Renda "moderada": o que muda para inquilinos e senhorios
IVA a 6% na construção, IRS de senhorios a cair para 10% e mais dedução para quem arrenda. O guia rápido das medidas de habitação que estão a entrar em vigor.
Há uma palavra a repetir-se em tudo o que o Governo anda a fazer na habitação: “moderada”. E vale a pena perceber o que ela significa para a sua carteira.
A ideia central é puxar mais casas para preços controlados, com cenouras fiscais dos dois lados do balcão. Para quem arrenda, a dedução das rendas no IRS sobe de forma faseada — 900 euros em 2026 e 1.000 euros a partir de 2027. Para quem é senhorio, a taxa de IRS sobre contratos de renda moderada cai de 25% para 10%, e há isenção de mais-valias se o dinheiro da venda for reinvestido em arrendamento de renda moderada.
A construção também entra
Para empurrar a oferta, foi fixado um IVA de 6% na construção de casas até 648.000 euros (ou, no arrendamento, com rendas até 2.300 euros — o tal patamar “moderado”).

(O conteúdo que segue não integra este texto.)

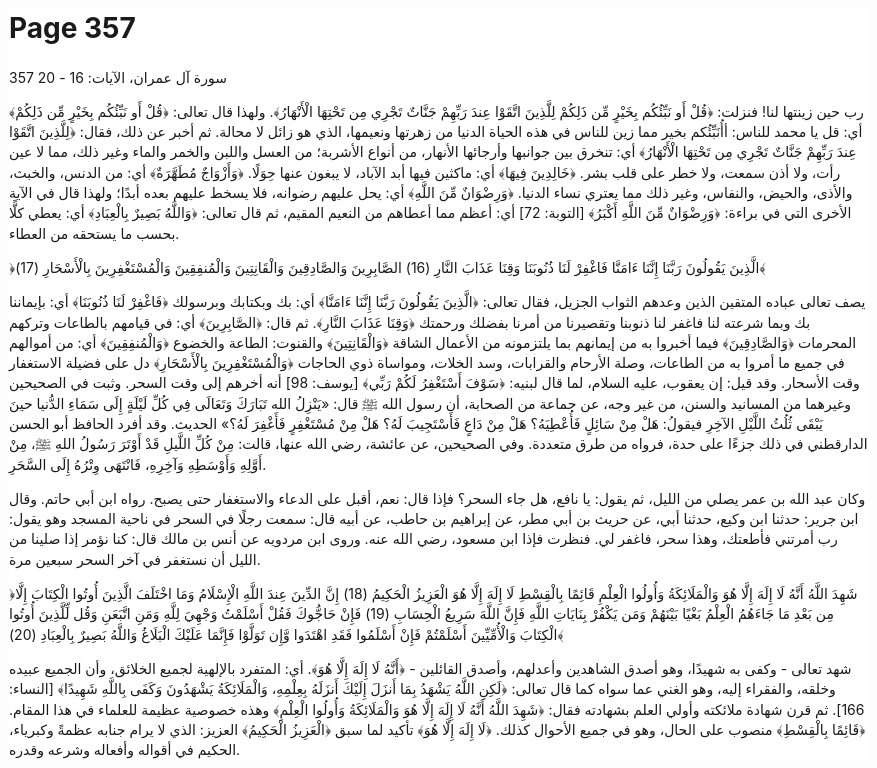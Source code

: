
# Page 357

سورة آل عمران، الآيات: 16 - 20
357

رب حين زينتها لنا! فنزلت: ﴿قُلْ أَو نَبِّئُكُم بِخَيْرٍ مِّن ذَلِكُمْ لِلَّذِينَ اتَّقَوْا عِندَ رَبِّهِمْ جَنَّاتٌ تَجْرِي مِن تَحْتِهَا الْأَنْهَارُ﴾. ولهذا قال تعالى: ﴿قُلْ أَو نَبِّئُكُم بِخَيْرٍ مِّن ذَلِكُمْ﴾ أي: قل يا محمد للناس: أأُنَبِّئُكم بخير مما زين للناس في هذه الحياة الدنيا من زهرتها ونعيمها، الذي هو زائل لا محالة. ثم أخبر عن ذلك، فقال: ﴿لِلَّذِينَ اتَّقَوْا عِندَ رَبِّهِمْ جَنَّاتٌ تَجْرِي مِن تَحْتِهَا الْأَنْهَارُ﴾ أي: تنخرق بين جوانبها وأرجائها الأنهار، من أنواع الأشربة؛ من العسل واللبن والخمر والماء وغير ذلك، مما لا عين رأت، ولا أذن سمعت، ولا خطر على قلب بشر. ﴿خَالِدِينَ فِيهَا﴾ أي: ماكثين فيها أبد الآباد، لا يبغون عنها حِوَلًا. ﴿وَأَزْوَاجٌ مُطَهَّرَةٌ﴾ أي: من الدنس، والخبث، والأذى، والحيض، والنفاس، وغير ذلك مما يعتري نساء الدنيا. ﴿وَرِضْوَانٌ مِّنَ اللَّهِ﴾ أي: يحل عليهم رضوانه، فلا يسخط عليهم بعده أبدًا؛ ولهذا قال في الآية الأخرى التي في براءة: ﴿وَرِضْوَانٌ مِّنَ اللَّهِ أَكْبَرُ﴾ [التوبة: 72] أي: أعظم مما أعطاهم من النعيم المقيم، ثم قال تعالى: ﴿وَاللَّهُ بَصِيرٌ بِالْعِبَادِ﴾ أي: يعطي كلًّا بحسب ما يستحقه من العطاء.

﴿الَّذِينَ يَقُولُونَ رَبَّنَا إِنَّنَا ءَامَنَّا فَاغْفِرْ لَنَا ذُنُوبَنَا وَقِنَا عَذَابَ النَّارِ (16) الصَّابِرِينَ وَالصَّادِقِينَ وَالْقَانِتِينَ وَالْمُنفِقِينَ وَالْمُسْتَغْفِرِينَ بِالْأَسْحَارِ (17)﴾

يصف تعالى عباده المتقين الذين وعدهم الثواب الجزيل، فقال تعالى: ﴿الَّذِينَ يَقُولُونَ رَبَّنَا إِنَّنَا ءَامَنَّا﴾ أي: بك وبكتابك وبرسولك ﴿فَاغْفِرْ لَنَا ذُنُوبَنَا﴾ أي: بإيماننا بك وبما شرعته لنا فاغفر لنا ذنوبنا وتقصيرنا من أمرنا بفضلك ورحمتك ﴿وَقِنَا عَذَابَ النَّارِ﴾. ثم قال: ﴿الصَّابِرِينَ﴾ أي: في قيامهم بالطاعات وتركهم المحرمات ﴿وَالصَّادِقِينَ﴾ فيما أخبروا به من إيمانهم بما يلتزمونه من الأعمال الشاقة ﴿وَالْقَانِتِينَ﴾ والقنوت: الطاعة والخضوع ﴿وَالْمُنفِقِينَ﴾ أي: من أموالهم في جميع ما أمروا به من الطاعات، وصلة الأرحام والقرابات، وسد الخلات، ومواساة ذوي الحاجات ﴿وَالْمُسْتَغْفِرِينَ بِالْأَسْحَارِ﴾ دل على فضيلة الاستغفار وقت الأسحار. وقد قيل: إن يعقوب، عليه السلام، لما قال لبنيه: ﴿سَوْفَ أَسْتَغْفِرُ لَكُمْ رَبِّي﴾ [يوسف: 98] أنه أخرهم إلى وقت السحر. وثبت في الصحيحين وغيرهما من المسانيد والسنن، من غير وجه، عن جماعة من الصحابة، أن رسول الله ﷺ قال: «يَنْزِلُ الله تَبَارَكَ وَتَعَالَى فِي كُلِّ لَيْلَةٍ إِلَى سَمَاءِ الدُّنيا حينَ يَبْقَى ثُلُثُ اللَّيْلِ الآخِرِ فيقولُ: هَلْ مِنْ سَائِلٍ فَأُعْطِيَهُ؟ هَلْ مِنْ دَاعٍ فَأَسْتَجِيبَ لَهُ؟ هَلْ مِنْ مُسْتَغْفِرٍ فَأَغْفِرَ لَهُ؟» الحديث. وقد أفرد الحافظ أبو الحسن الدارقطني في ذلك جزءًا على حدة، فرواه من طرق متعددة. وفي الصحيحين، عن عائشة، رضي الله عنها، قالت: مِنْ كُلِّ اللَّيلِ قَدْ أَوْتَرَ رَسُولُ اللهِ ﷺ، مِنْ أَوَّلِهِ وَأَوْسَطِهِ وَآخِرِهِ، فَانْتَهَى وِتْرُهُ إِلَى السَّحَرِ.

وكان عبد الله بن عمر يصلي من الليل، ثم يقول: يا نافع، هل جاء السحر؟ فإذا قال: نعم، أقبل على الدعاء والاستغفار حتى يصبح. رواه ابن أبي حاتم. وقال ابن جرير: حدثنا ابن وكيع، حدثنا أبي، عن حريث بن أبي مطر، عن إبراهيم بن حاطب، عن أبيه قال: سمعت رجلًا في السحر في ناحية المسجد وهو يقول: رب أمرتني فأطعتك، وهذا سحر، فاغفر لي. فنظرت فإذا ابن مسعود، رضي الله عنه. وروى ابن مردويه عن أنس بن مالك قال: كنا نؤمر إذا صلينا من الليل أن نستغفر في آخر السحر سبعين مرة.

﴿شَهِدَ اللَّهُ أَنَّهُ لَا إِلَهَ إِلَّا هُوَ وَالْمَلَائِكَةُ وَأُولُوا الْعِلْمِ قَائِمًا بِالْقِسْطِ لَا إِلَهَ إِلَّا هُوَ الْعَزِيزُ الْحَكِيمُ (18) إِنَّ الدِّينَ عِندَ اللَّهِ الْإِسْلَامُ وَمَا اخْتَلَفَ الَّذِينَ أُوتُوا الْكِتَابَ إِلَّا مِن بَعْدِ مَا جَاءَهُمُ الْعِلْمُ بَغْيًا بَيْنَهُمْ وَمَن يَكْفُرْ بِنَايَاتِ اللَّهِ فَإِنَّ اللَّهَ سَرِيعُ الْحِسَابِ (19) فَإِنْ حَاجُّوكَ فَقُلْ أَسْلَمْتُ وَجْهِيَ لِلَّهِ وَمَنِ اتَّبَعَنِ وَقُل لِّلَّذِينَ أُوتُوا الْكِتَابَ وَالْأُمِّيِّينَ أَسْلَمْتُمْ فَإِنْ أَسْلَمُوا فَقَدِ اهْتَدَوا وَّإِن تَوَلَّوْا فَإِنَّمَا عَلَيْكَ الْبَلَاغُ وَاللَّهُ بَصِيرٌ بِالْعِبَادِ (20)﴾

شهد تعالى - وكفى به شهيدًا، وهو أصدق الشاهدين وأعدلهم، وأصدق القائلين - ﴿أَنَّهُ لَا إِلَهَ إِلَّا هُوَ﴾. أي: المتفرد بالإلهية لجميع الخلائق، وأن الجميع عبيده وخلقه، والفقراء إليه، وهو الغني عما سواه كما قال تعالى: ﴿لَكِنِ اللَّهُ يَشْهَدُ بِمَا أَنزَلَ إِلَيْكَ أَنزَلَهُ بِعِلْمِهِ، وَالْمَلَائِكَةُ يَشْهَدُونَ وَكَفَى بِاللَّهِ شَهِيدًا﴾ [النساء: 166]. ثم قرن شهادة ملائكته وأولي العلم بشهادته فقال: ﴿شَهِدَ اللَّهُ أَنَّهُ لَا إِلَهَ إِلَّا هُوَ وَالْمَلَائِكَةُ وَأُولُوا الْعِلْمِ﴾ وهذه خصوصية عظيمة للعلماء في هذا المقام. ﴿قَائِمًا بِالْقِسْطِ﴾ منصوب على الحال، وهو في جميع الأحوال كذلك. ﴿لَا إِلَهَ إِلَّا هُوَ﴾ تأكيد لما سبق ﴿الْعَزِيزُ الْحَكِيمُ﴾ العزيز: الذي لا يرام جنابه عظمةً وكبرياء، الحكيم في أقواله وأفعاله وشرعه وقدره.
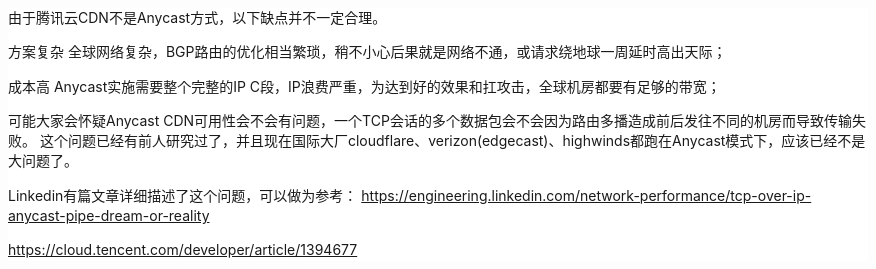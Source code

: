 由于腾讯云CDN不是Anycast方式，以下缺点并不一定合理。

方案复杂
    全球网络复杂，BGP路由的优化相当繁琐，稍不小心后果就是网络不通，或请求绕地球一周延时高出天际；

成本高
    Anycast实施需要整个完整的IP C段，IP浪费严重，为达到好的效果和扛攻击，全球机房都要有足够的带宽；

可能大家会怀疑Anycast CDN可用性会不会有问题，一个TCP会话的多个数据包会不会因为路由多播造成前后发往不同的机房而导致传输失败。 这个问题已经有前人研究过了，并且现在国际大厂cloudflare、verizon(edgecast)、highwinds都跑在Anycast模式下，应该已经不是大问题了。

Linkedin有篇文章详细描述了这个问题，可以做为参考：
https://engineering.linkedin.com/network-performance/tcp-over-ip-anycast-pipe-dream-or-reality

https://cloud.tencent.com/developer/article/1394677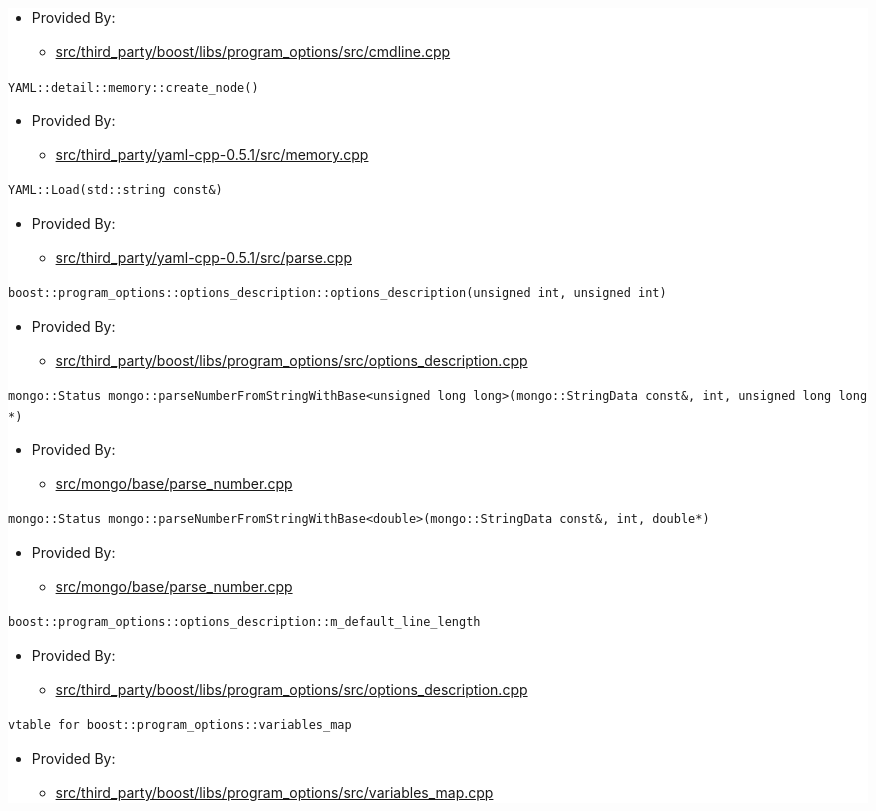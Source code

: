 - Provided By:

    - [src/third\_party/boost/libs/program\_options/src/cmdline.cpp](../../../../third\_party/boost\_program\_options)

<div></div>

    YAML::detail::memory::create_node()

- Provided By:

    - [src/third\_party/yaml-cpp-0.5.1/src/memory.cpp](../../../../third\_party/yaml)

<div></div>

    YAML::Load(std::string const&)

- Provided By:

    - [src/third\_party/yaml-cpp-0.5.1/src/parse.cpp](../../../../third\_party/yaml)

<div></div>

    boost::program_options::options_description::options_description(unsigned int, unsigned int)

- Provided By:

    - [src/third\_party/boost/libs/program\_options/src/options\_description.cpp](../../../../third\_party/boost\_program\_options)

<div></div>

    mongo::Status mongo::parseNumberFromStringWithBase<unsigned long long>(mongo::StringData const&, int, unsigned long long*)

- Provided By:

    - [src/mongo/base/parse\_number.cpp](../../../../utilities/base\_utilites)

<div></div>

    mongo::Status mongo::parseNumberFromStringWithBase<double>(mongo::StringData const&, int, double*)

- Provided By:

    - [src/mongo/base/parse\_number.cpp](../../../../utilities/base\_utilites)

<div></div>

    boost::program_options::options_description::m_default_line_length

- Provided By:

    - [src/third\_party/boost/libs/program\_options/src/options\_description.cpp](../../../../third\_party/boost\_program\_options)

<div></div>

    vtable for boost::program_options::variables_map

- Provided By:

    - [src/third\_party/boost/libs/program\_options/src/variables\_map.cpp](../../../../third\_party/boost\_program\_options)
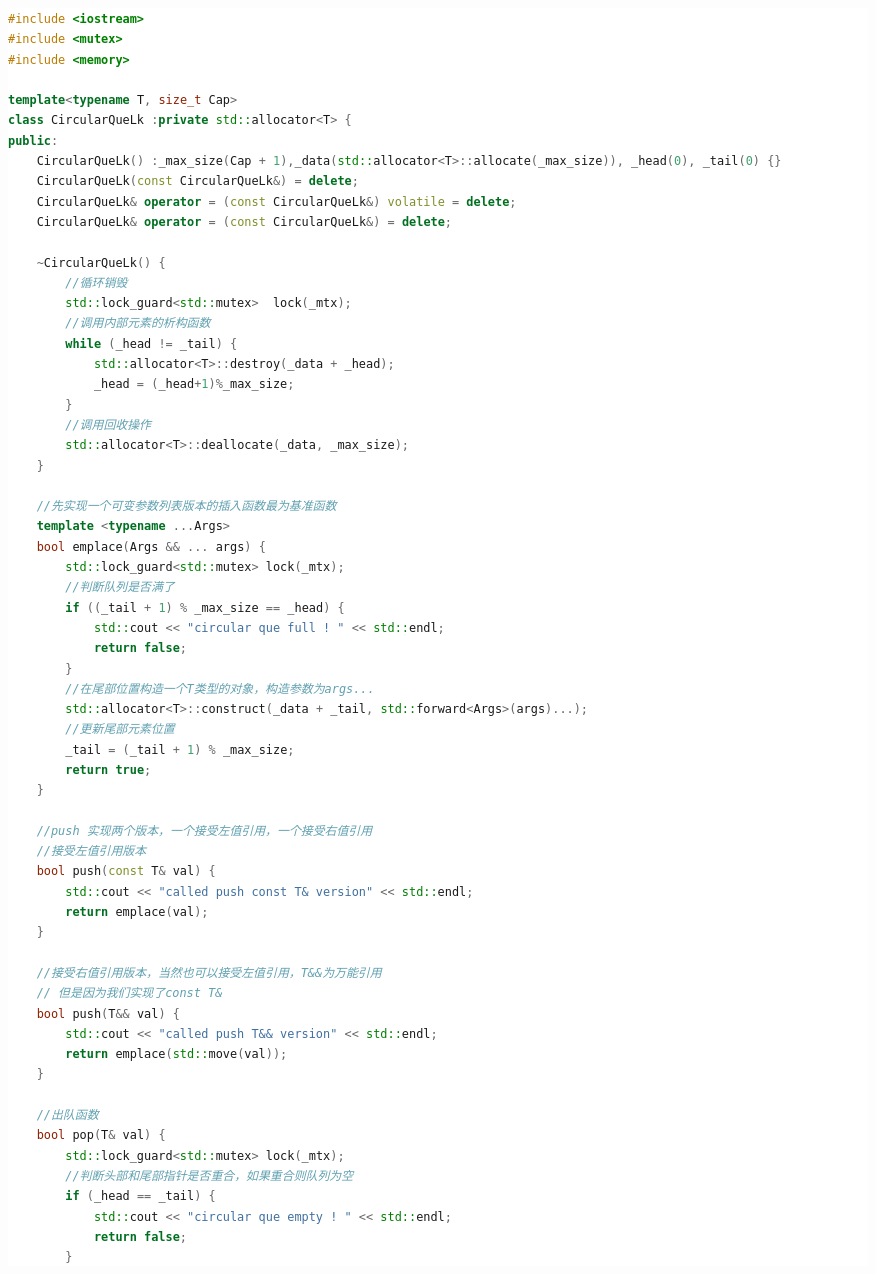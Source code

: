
 ```cpp
#include <iostream>
#include <mutex>
#include <memory>

template<typename T, size_t Cap>
class CircularQueLk :private std::allocator<T> {
public:
    CircularQueLk() :_max_size(Cap + 1),_data(std::allocator<T>::allocate(_max_size)), _head(0), _tail(0) {}
    CircularQueLk(const CircularQueLk&) = delete;
    CircularQueLk& operator = (const CircularQueLk&) volatile = delete;
    CircularQueLk& operator = (const CircularQueLk&) = delete;
    
    ~CircularQueLk() {
        //循环销毁
        std::lock_guard<std::mutex>  lock(_mtx);
        //调用内部元素的析构函数
        while (_head != _tail) {
            std::allocator<T>::destroy(_data + _head);
            _head = (_head+1)%_max_size;
        }
        //调用回收操作
        std::allocator<T>::deallocate(_data, _max_size);
    }
    
    //先实现一个可变参数列表版本的插入函数最为基准函数
    template <typename ...Args>
    bool emplace(Args && ... args) {
        std::lock_guard<std::mutex> lock(_mtx);
        //判断队列是否满了
        if ((_tail + 1) % _max_size == _head) {
            std::cout << "circular que full ! " << std::endl;
            return false;
        }
        //在尾部位置构造一个T类型的对象，构造参数为args...
        std::allocator<T>::construct(_data + _tail, std::forward<Args>(args)...);
        //更新尾部元素位置
        _tail = (_tail + 1) % _max_size;
        return true;
    }
    
    //push 实现两个版本，一个接受左值引用，一个接受右值引用
    //接受左值引用版本
    bool push(const T& val) {
        std::cout << "called push const T& version" << std::endl;
        return emplace(val);
    }
    
    //接受右值引用版本，当然也可以接受左值引用，T&&为万能引用
    // 但是因为我们实现了const T&
    bool push(T&& val) {
        std::cout << "called push T&& version" << std::endl;
        return emplace(std::move(val));
    }
    
    //出队函数
    bool pop(T& val) {
        std::lock_guard<std::mutex> lock(_mtx);
        //判断头部和尾部指针是否重合，如果重合则队列为空
        if (_head == _tail) {
            std::cout << "circular que empty ! " << std::endl;
            return false;
        }
```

Há ainda o novo Regime do Arrendamento Acessível, que fixa rendas até 80% do valor mediano por m² em cada concelho.
O que isto vale na prática
Os números-âncora para 2026: renda mensal “moderada” até 2.300 euros e preço de venda “moderado” até cerca de 660.982 euros. Parecem altos? Em Lisboa e Porto, infelizmente, nem por isso — e é aí que a maioria dos incentivos se concentra. Para concelhos como Lousada, os tetos por m² são bem mais baixos, por isso a régua do “moderado” é sempre local. A pergunta de sempre fica no ar: chega para fazer descer as rendas, ou só para travar a subida? O fim do ano dirá.